::: INPUT

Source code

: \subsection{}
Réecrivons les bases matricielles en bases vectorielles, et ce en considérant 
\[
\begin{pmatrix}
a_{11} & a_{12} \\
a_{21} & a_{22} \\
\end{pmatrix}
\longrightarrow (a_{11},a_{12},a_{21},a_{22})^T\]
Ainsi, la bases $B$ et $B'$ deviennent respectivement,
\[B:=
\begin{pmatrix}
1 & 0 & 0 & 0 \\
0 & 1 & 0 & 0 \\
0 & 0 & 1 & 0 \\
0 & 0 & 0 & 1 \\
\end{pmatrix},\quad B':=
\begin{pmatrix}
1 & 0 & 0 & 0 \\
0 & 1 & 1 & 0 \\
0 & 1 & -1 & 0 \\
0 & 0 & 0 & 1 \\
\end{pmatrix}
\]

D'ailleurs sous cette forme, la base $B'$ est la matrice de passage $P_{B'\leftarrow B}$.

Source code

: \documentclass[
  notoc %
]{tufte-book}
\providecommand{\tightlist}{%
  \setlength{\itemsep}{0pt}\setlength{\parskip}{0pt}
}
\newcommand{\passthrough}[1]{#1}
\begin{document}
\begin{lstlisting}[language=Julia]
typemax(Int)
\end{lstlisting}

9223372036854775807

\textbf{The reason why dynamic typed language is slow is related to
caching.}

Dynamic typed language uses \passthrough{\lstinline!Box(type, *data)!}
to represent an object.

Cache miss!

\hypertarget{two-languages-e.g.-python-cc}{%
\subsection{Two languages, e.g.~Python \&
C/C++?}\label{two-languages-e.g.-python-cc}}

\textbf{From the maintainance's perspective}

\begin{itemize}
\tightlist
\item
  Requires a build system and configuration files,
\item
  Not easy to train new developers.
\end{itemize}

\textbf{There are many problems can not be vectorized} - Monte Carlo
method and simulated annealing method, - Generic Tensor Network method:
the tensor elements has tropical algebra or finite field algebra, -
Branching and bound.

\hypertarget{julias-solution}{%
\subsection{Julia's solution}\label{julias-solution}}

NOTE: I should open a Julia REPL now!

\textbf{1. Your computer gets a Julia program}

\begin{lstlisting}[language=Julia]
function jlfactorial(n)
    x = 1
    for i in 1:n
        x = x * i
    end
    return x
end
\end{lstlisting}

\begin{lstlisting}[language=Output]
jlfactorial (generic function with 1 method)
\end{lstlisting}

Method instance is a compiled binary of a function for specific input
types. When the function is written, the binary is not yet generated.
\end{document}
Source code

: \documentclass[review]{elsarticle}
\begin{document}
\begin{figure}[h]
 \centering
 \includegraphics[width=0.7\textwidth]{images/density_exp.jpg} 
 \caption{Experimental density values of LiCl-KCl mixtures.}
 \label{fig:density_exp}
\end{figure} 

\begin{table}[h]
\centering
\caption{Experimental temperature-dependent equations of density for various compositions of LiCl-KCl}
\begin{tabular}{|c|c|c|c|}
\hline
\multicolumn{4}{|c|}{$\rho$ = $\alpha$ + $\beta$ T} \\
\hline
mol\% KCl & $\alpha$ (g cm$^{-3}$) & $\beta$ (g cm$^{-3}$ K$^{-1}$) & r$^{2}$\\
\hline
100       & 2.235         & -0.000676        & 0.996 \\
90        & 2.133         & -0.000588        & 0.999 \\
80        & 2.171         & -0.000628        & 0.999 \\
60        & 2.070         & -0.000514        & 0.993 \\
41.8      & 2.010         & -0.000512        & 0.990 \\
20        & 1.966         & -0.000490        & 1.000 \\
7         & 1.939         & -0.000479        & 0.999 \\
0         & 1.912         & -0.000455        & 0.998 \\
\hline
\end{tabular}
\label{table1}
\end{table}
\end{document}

::::::

> EXERCISE GOAL: Each line in the material above that mentions the word "subsection" must be copied.

> TASK RESULT:
: \subsection{}
\subsection{Two languages, e.g.~Python \&
\subsection{Julia's solution}\label{julias-solution}}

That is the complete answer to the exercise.